# Passed NREMT yesterday, but don't think I'm employable...



## Amoeba (Dec 1, 2010)

Hey everyone, this is my first post, but I've been lurking on the forum for a while. I just logged on to the nremt website and saw that I passed, so I'm pretty excited!

However, I don't think I will be hired by a BLS company. Here's my background:

I'm 19, almost 20, and I have two traffic tickets on my record. One is a speeding ticket from over a year ago, the other is a following-too-close ticket from this June. Both happened in Oregon, so I was unable to go to traffic school to have points removed. I definitely learned my lesson from this experience, (I now drive like a Saint), so in my case the system works! Also, on top of my age, and my record, I live in the Bay Area, which from what I've heard is over saturated with basics.

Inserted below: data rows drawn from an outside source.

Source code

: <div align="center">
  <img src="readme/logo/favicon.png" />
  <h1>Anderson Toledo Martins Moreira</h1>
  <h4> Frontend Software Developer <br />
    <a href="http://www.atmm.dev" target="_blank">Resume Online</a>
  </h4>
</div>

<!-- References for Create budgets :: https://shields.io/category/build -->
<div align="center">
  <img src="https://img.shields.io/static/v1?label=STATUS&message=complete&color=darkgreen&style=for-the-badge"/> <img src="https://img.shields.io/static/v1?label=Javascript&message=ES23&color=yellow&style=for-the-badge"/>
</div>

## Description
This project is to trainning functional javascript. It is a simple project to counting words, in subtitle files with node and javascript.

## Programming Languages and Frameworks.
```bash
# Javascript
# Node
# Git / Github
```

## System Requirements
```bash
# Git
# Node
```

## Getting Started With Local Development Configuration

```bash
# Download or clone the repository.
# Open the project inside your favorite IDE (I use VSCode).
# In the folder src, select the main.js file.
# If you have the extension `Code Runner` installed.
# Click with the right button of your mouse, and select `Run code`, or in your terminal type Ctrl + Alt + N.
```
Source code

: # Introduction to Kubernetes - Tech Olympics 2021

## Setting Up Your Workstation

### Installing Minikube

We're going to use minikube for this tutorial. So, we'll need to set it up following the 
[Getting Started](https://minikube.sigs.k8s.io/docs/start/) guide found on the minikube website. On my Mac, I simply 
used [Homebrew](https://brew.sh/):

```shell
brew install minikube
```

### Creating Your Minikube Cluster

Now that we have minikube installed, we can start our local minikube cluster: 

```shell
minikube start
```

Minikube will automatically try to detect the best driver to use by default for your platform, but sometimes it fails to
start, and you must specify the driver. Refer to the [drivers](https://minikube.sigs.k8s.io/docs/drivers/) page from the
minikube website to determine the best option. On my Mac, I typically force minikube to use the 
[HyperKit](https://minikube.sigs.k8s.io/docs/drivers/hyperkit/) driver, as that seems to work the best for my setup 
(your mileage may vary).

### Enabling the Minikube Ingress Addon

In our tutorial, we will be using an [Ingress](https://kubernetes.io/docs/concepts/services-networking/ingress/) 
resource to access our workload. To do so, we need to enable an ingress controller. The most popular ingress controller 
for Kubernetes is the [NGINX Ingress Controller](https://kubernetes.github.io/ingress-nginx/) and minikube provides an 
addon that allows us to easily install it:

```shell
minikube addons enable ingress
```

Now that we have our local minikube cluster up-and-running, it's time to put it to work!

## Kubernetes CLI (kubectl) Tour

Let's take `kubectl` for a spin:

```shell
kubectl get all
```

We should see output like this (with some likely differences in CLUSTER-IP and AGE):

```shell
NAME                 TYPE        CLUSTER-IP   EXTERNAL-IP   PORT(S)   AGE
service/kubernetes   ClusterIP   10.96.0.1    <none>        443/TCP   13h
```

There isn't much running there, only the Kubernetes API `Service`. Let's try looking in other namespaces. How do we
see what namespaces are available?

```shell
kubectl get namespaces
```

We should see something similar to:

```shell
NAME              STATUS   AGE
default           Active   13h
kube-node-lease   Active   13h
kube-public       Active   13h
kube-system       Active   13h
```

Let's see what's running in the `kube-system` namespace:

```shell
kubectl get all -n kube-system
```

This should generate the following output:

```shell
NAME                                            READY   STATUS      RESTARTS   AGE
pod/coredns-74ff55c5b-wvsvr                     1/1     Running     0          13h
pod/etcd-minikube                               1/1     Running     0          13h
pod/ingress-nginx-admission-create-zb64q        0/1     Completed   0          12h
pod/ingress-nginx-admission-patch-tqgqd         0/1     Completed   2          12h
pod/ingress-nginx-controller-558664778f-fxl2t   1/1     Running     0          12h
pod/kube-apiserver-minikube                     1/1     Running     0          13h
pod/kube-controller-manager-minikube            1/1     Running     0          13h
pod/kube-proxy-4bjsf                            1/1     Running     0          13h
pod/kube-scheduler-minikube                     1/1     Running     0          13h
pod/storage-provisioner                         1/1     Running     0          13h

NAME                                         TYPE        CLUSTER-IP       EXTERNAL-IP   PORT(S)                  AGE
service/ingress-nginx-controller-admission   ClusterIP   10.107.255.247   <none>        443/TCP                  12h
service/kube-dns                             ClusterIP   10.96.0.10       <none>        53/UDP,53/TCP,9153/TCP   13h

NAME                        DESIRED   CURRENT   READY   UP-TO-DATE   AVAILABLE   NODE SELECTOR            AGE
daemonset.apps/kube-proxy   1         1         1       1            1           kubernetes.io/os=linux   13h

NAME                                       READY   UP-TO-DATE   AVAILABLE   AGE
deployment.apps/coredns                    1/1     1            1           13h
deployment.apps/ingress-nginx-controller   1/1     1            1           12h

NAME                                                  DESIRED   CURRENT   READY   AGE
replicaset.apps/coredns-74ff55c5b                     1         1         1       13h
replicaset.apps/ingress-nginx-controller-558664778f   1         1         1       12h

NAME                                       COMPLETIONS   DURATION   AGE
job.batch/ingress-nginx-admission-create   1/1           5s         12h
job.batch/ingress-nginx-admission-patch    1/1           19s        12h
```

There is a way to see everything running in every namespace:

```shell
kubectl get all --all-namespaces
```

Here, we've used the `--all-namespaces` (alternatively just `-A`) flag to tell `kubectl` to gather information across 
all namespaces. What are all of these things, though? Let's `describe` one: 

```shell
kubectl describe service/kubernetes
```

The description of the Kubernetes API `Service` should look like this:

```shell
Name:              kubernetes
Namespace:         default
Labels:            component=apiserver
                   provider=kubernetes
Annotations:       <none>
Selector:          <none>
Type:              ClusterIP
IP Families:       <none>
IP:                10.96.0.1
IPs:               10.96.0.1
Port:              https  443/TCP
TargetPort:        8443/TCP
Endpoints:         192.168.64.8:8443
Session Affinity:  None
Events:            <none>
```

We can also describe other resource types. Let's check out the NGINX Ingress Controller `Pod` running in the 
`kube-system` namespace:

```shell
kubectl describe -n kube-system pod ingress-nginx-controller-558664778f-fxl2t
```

Anyway, I have a lot stacking up against me. However, I am passionate about getting into this field (healthcare in general or EMS) and helping others and my community. So here are my questions:

1) Is there anything I can do in the short term to mitigate the spots on my record?

or 

2) Assuming I can't get hired, what can I do to stay active in this field (a non-driving job, volunteering) until I turn 21 and become more insurable? If anyone is from the Bay Area and knows of specifics things that would be great.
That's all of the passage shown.